Dilaporkan, sekelompok bandit bersenjata yang mengendarai 150 sepeda motor dalam waktu bersamaan menyerang tiga desa Dutsenma, Danmusa, dan Safana di wilayah Kastina, Nigeria utara. Kelompok ini diduga merupakan geng kriminal yang kerap mencuri sapi dan menculik orang untuk menuntut tebusan.
Tidak hanya warga sipil yang menjadi korban. Pada Senin (23/3/2020), 70 tentara Nigeria tewas diserang pemberontak Boko Haram. Serangan dilakukan ketika para korban sedang konvoi di dekat Desa Gorgi, Negara Bagian Borno, Nigeria timur laut.
Terkait kekerasan terbaru, juru bicara kepolisian Katsina, Gombo Isah, Minggu (19/4/2020), menjelaskan, aparat kepolisian sudah dikerahkan ke wilayah itu untuk membantu perlawanan warga desa. Kelompok bandit bersenjata itu tiba-tiba masuk desa dan menembaki dan membakar rumah-rumah warga
Katsina yang merupakan kampung halaman Presiden Nigeria Muhammadu Buhari itu kerap menjadi sasaran serangan geng-geng bersenjata.
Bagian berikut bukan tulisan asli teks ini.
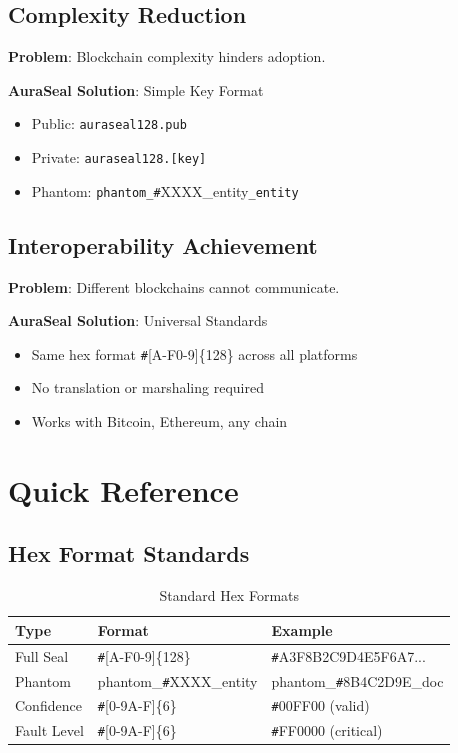 \documentclass[12pt,a4paper]{report}
\theoremstyle{definition}
\newcommand{\hex}[1]{\texttt{\#}#1}
\newcommand{\phantomindex}[1]{\texttt{phantom\_\#}#1\texttt{\_entity}}
\begin{document}
\section{Complexity Reduction}

\textbf{Problem}: Blockchain complexity hinders adoption.

\textbf{AuraSeal Solution}: Simple Key Format
\begin{itemize}
    \item Public: \texttt{auraseal128.pub}
    \item Private: \texttt{auraseal128.[key]}
    \item Phantom: \phantomindex{XXXX\_entity}
\end{itemize}

\section{Interoperability Achievement}

\textbf{Problem}: Different blockchains cannot communicate.

\textbf{AuraSeal Solution}: Universal Standards
\begin{itemize}
    \item Same hex format \hex{[A-F0-9]\{128\}} across all platforms
    \item No translation or marshaling required
    \item Works with Bitcoin, Ethereum, any chain
\end{itemize}


\appendix

\chapter{Quick Reference}

\section{Hex Format Standards}

\begin{table}[h]
\centering
\caption{Standard Hex Formats}
\begin{tabular}{|l|l|l|}
\hline
\textbf{Type} & \textbf{Format} & \textbf{Example} \\
\hline
Full Seal & \hex{[A-F0-9]\{128\}} & \hex{A3F8B2C9D4E5F6A7...} \\
Phantom & phantom\_\hex{XXXX}\_entity & phantom\_\hex{8B4C2D9E}\_doc \\
Confidence & \hex{[0-9A-F]\{6\}} & \hex{00FF00} (valid) \\
Fault Level & \hex{[0-9A-F]\{6\}} & \hex{FF0000} (critical) \\
\hline
\end{tabular}
\end{table}
\end{document}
Mereka mendirikan markas dengan tenda-tenda di dalam hutan Rugu yang melingkupi wilayah Katsina, Zamfara, dan Kaduna, serta negara-negara bagian Niger.
Dalam pernyataan tertulis, Buhari mengecam serangan bandit-bandit itu dan akan membalas dengan kekuatan penuh. Ia tidak akan menoleransi pembunuhan warga sipil tidak bersalah seperti itu.
Seruan Buhari yang disampaikan setiap kali setelah kekerasan seperti itu muncul terkesan tidak berdampak. Kekerasan selalu berulang, dan aparat pun tak mampu mengendalian situasi. Sebulan sebelum serangan yang menewaskan 70 tentara tadi, 30 warga sipil tewas dibunuh ketika geng bersenjata mencuri ternak-ternak di Desa Tsauwa dan Dankar di Distrik Batsari, Katsina.
Pada Rabu pekan lalu, sedikitnya 9 orang tewas akibat serangan atas desa Hura di Negara Bagian Plateau. Sekitar 22 rumah warga dibakar.
Gejolak kekerasan itu terjadi menyusul ketegangan antara masyarakat Irigwe dan komunitas penggembala Fulani. Mereka ribut karena konflik tanah dan saling tuduh mencuri ternak.
Anggota parlemen di Plateau Tengah, Haruna Maitala, mengecam serangan yang tidak berujung ini. ”Serangan berlanjut tanpa henti akibat kebencian yang tidak beralasan di antara dua komunitas,” ujarnya dalam pernyataan tertulis.
Negara bagian Plateau Tengah merupakan bagian dari Nigeria yang dianggap di tengah-tengah karena memisahkan wilayah utara yang mayoritas Muslim dengan wilayah selatan yang Nasrani.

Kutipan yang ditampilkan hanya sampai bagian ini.